What started in the 1960s as well intentioned efforts to remedy recent discrimination blossomed into an entire DIE industry dedicated to stamping out disparate impact through race-conscious practices. For decades, opponents fought disparate impact doctrine, with some minor victories but no fundamental changes.
The beginning of the end for disparate impact was Students for Fair Admissions v. Harvard. In that case, the Supreme Court ruled that race-based affirmative action admissions practices at universities are unconstitutional.
The Students for Fair Admissions ruling was confined to higher education, but the implications were obvious. “Eliminating racial discrimination...
(Excerpt) Read more at americanthinker.com ...
"How did you go bankrupt?"
"Two ways.

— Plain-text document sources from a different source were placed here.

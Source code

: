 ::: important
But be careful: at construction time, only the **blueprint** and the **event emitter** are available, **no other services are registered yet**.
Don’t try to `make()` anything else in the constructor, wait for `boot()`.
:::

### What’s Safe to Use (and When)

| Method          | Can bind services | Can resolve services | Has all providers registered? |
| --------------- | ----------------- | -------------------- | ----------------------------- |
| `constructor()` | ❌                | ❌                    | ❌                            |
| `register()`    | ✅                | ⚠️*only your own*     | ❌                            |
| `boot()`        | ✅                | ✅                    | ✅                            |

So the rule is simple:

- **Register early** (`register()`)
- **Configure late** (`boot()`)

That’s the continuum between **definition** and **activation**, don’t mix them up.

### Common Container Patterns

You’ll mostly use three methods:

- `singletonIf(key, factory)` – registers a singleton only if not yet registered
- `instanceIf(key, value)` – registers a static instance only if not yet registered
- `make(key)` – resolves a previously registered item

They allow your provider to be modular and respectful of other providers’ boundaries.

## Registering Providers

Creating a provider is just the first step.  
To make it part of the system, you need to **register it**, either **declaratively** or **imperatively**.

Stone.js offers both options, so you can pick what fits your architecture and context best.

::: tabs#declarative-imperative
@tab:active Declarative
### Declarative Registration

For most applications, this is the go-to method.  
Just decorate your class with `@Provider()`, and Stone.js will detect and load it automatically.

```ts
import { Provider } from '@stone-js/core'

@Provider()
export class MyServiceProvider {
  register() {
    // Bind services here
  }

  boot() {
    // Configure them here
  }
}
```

Gradually, then suddenly."
From The Sun Also Rises.
Seems that professional basketball has a few “disparate impact” questions to answer ...
One of my all time favorite novels.
I still have a crush on Lady Brett Ashley.
The whole ‘disparate impact’ premise was bogus, and fools let it become law.
The biggest flaw in the disparate argument is the obviously wrong assumption that all identifiable groups are on AVERAGE the same and therefore should be equally represented in all occupations and association. And if not someone is keeping the lesser represented group down.
But groups are not on average the same, especially when it comes to IQs, which is a top predictor of performance in life.
There is no cure for inequality
I HATED “disparate impact”...I was in HR then...
Although, like Ian Anderson of Jethro Tull, or William Shatner, he was kind of a ham.
But that doesn't mean he didn't do good stuff.
As Billy Wilder said of Jack Lemmon:
"Lemmon, I would describe him as a ham, a fine ham, and with ham you have to trim a little fat."
Different people have different ambitions.
That’s funny!
I hope the author is right.
Dear God:
May the author be right, and may you continue in your great plan to restore America!!
Thank you, May your will be done!
Any time "disparate impact" is in play, ask if there is a different metric other than percentage of the population that better explains the observed situation.
If disparate impact was enforced in Major League Baseball, no team could have more than one pitcher who was Japanese. So the Dodgers would have to decide which one they want to keep.
The government must bring everyone down to the same level of equality. Start with education: dumb down til we are all equal. Income? Dumb down til we are all equal.